Com os embargos infringentes recebidos, Marco Aurélio e Mendes lançaram na mídia a canhestra tese da execução provisória e pro societatis do acórdão condenatório e, lógico, sem trânsito em julgado. Pretendem, e se colocam em panos de Ministério Público, a execução da parte do acórdão (sentença) não atacável por embargos infringentes: apenas os crimes de lavagem de dinheiro e formação de quadrilha serão reexaminados nos infringentes. No fundo, a dupla lança tese nova como se fosse possível dividir o título executório ainda não aperfeiçoado, ilíquido, e a olvidar no futuro julgamento dos embargos, a possibilidade de reconhecimento de matéria ensejadora de habeas corpus de ofício.

Vale lembrar o universal princípio do nulla executio sine titolo, como salienta o jurista Paolo Di Ronzo, da Universidade de Nápoles, na sua clássica obra Manuale di Diritto dell´Esecuzione Penale. Está claro, por exemplo, que penas, por força de absolvição ou nova dosimetria em fase de embargos infringentes, podem levar à mudança do regime prisional: fechado para semiaberto ou semiaberto para aberto. Assim, e de clareza solar, o título (acórdão) a ser executado ainda não está definido, ou melhor, não é líquido e certo com relação aos 12 embargantes.

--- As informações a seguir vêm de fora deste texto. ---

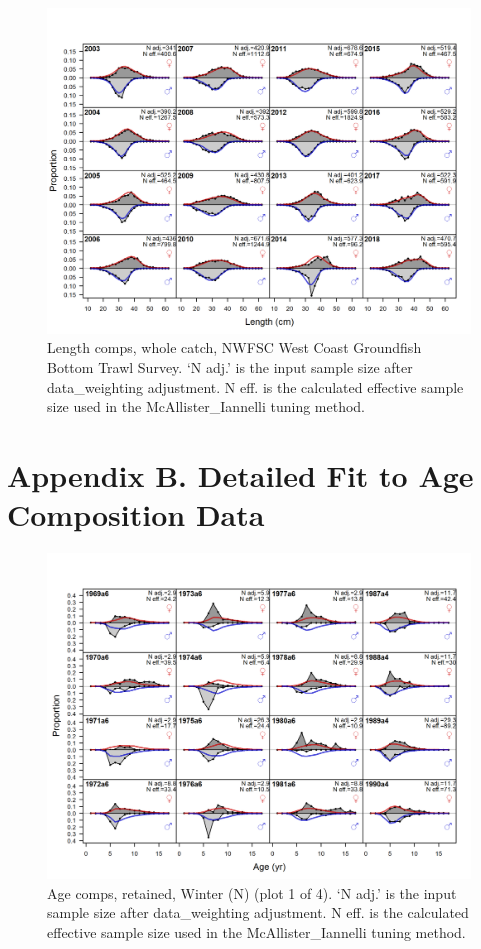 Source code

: \documentclass[12pt,]{article}
\begin{document}
\begin{figure}
\centering
\includegraphics{r4ss/plots_mod1/comp_lenfit_flt7mkt0.png}
\caption{Length comps, whole catch, NWFSC West Coast Groundfish Bottom
Trawl Survey. `N adj.' is the input sample size after data\_weighting
adjustment. N eff. is the calculated effective sample size used in the
McAllister\_Iannelli tuning method. \label{fig:length_fits}}
\end{figure}

\FloatBarrier

\hypertarget{append_b}{\section{Appendix B. Detailed Fit to Age
Composition Data}\label{append_b}}

\begin{figure}
\centering
\includegraphics{r4ss/plots_mod1/comp_agefit_flt1mkt2_page1.png}
\caption{Age comps, retained, Winter (N) (plot 1 of 4). `N adj.' is the
input sample size after data\_weighting adjustment. N eff. is the
calculated effective sample size used in the McAllister\_Iannelli tuning
method. \label{fig:age_fits}}
\end{figure}
\end{document}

O contrário, por evidente, sucede com os 13 réus que não possuem legitimação para ajuizar embargos infringentes. Nesses casos, certificado o trânsito em julgado, o processo de execução poderá começar.

No voto de Celso de Mello ficou evidenciada a sua natureza eminentemente técnica e impessoal. Em um Estado de Direito com separação de poderes e de funções, todo magistrado, na solução processual de conflito entre a pretensão criminal-punitiva estatal e o direito subjetivo de liberdade do réu, atua jurisdicionalmente.

A propósito, o termo jurisdicional, de origem latina, acopla as expressões juris + dictio e significa dizer o direito positivo cabível ao caso em exame. Na dúvida sobre a existência de conflito entre normas aplicáveis recorre-se ao princípio do “favor rei”, isto é, aplica-se a regra universal a favorecer os réus.

Celso de Mello tinha à frente duas teses jurídicas, ambas sustentáveis e relativas à eventual derrogação, por uma lei ordinária, de artigo do regimento interno do Supremo Tribunal Federal (STF). Desta vez, portanto, o STF não decidiu politicamente como ocorreu em outros casos. Sobre decisões políticas, todos lembram ter o STF concluído pela extradição do pluriassassino Cesare Battisti e, subalternamente, delegado a decisão final ao ex-presidente Lula. Teve também o voto condutor e vencedor do então ministro Eros Grau e o STF julgou recepcionada pela Constituição de 1988 a lei de autoanistia aprovada durante a ditadura pelos militares e direcionada a garantir impunidade a assassinos e torturadores.

Com efeito, com dois novos ministros e Luiz Fux como relator, haverá um reexame das provas. A nova análise poderá resultar na manutenção das condenações, ou em absolvições, ou em novas dosimetrias das penas nos casos de crimes de formação de quadrilha e de lavagem de dinheiro. Não se deve esperar brevidade no julgamento dos embargos.